**What is being asked**
Even if the data beneath seems repetitive, write it all out again exactly.

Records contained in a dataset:
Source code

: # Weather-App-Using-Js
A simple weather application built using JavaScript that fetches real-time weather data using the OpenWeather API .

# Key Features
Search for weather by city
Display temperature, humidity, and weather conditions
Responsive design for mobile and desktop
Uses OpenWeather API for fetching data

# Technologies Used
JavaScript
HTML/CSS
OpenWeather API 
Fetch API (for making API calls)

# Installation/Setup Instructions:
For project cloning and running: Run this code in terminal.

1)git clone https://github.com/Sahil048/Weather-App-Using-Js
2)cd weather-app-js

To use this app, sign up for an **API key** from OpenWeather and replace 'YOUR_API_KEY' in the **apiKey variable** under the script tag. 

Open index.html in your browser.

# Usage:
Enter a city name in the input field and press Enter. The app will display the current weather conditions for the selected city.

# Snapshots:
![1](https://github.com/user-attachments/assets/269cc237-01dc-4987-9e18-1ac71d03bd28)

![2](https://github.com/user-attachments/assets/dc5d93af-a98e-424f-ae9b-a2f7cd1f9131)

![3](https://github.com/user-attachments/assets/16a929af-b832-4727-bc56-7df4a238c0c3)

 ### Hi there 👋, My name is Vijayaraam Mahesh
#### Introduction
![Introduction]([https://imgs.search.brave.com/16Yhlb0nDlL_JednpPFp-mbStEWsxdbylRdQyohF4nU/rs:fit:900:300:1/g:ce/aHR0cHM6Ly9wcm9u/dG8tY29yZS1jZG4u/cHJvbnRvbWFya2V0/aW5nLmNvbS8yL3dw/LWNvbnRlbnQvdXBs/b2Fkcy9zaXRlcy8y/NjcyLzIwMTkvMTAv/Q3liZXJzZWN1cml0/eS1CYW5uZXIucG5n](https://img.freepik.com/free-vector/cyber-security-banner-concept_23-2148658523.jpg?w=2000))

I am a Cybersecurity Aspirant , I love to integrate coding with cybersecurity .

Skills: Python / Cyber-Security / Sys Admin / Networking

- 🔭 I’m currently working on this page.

**Answer below**
Source code

: # Weather-App-Using-Js
A simple weather application built using JavaScript that fetches real-time weather data using the OpenWeather API .

# Key Features
Search for weather by city
Display temperature, humidity, and weather conditions
Responsive design for mobile and desktop
Uses OpenWeather API for fetching data

# Technologies Used
JavaScript
HTML/CSS
OpenWeather API 
Fetch API (for making API calls)

# Installation/Setup Instructions:
For project cloning and running: Run this code in terminal.

1)git clone https://github.com/Sahil048/Weather-App-Using-Js
2)cd weather-app-js

To use this app, sign up for an **API key** from OpenWeather and replace 'YOUR_API_KEY' in the **apiKey variable** under the script tag. 

Open index.html in your browser.

# Usage:
Enter a city name in the input field and press Enter. The app will display the current weather conditions for the selected city.

# Snapshots:
![1](https://github.com/user-attachments/assets/269cc237-01dc-4987-9e18-1ac71d03bd28)

![2](https://github.com/user-attachments/assets/dc5d93af-a98e-424f-ae9b-a2f7cd1f9131)

![3](https://github.com/user-attachments/assets/16a929af-b832-4727-bc56-7df4a238c0c3)

 ### Hi there 👋, My name is Vijayaraam Mahesh
#### Introduction
![Introduction]([https://imgs.search.brave.com/16Yhlb0nDlL_JednpPFp-mbStEWsxdbylRdQyohF4nU/rs:fit:900:300:1/g:ce/aHR0cHM6Ly9wcm9u/dG8tY29yZS1jZG4u/cHJvbnRvbWFya2V0/aW5nLmNvbS8yL3dw/LWNvbnRlbnQvdXBs/b2Fkcy9zaXRlcy8y/NjcyLzIwMTkvMTAv/Q3liZXJzZWN1cml0/eS1CYW5uZXIucG5n](https://img.freepik.com/free-vector/cyber-security-banner-concept_23-2148658523.jpg?w=2000))

I am a Cybersecurity Aspirant , I love to integrate coding with cybersecurity .

Skills: Python / Cyber-Security / Sys Admin / Networking

- 🔭 I’m currently working on this page.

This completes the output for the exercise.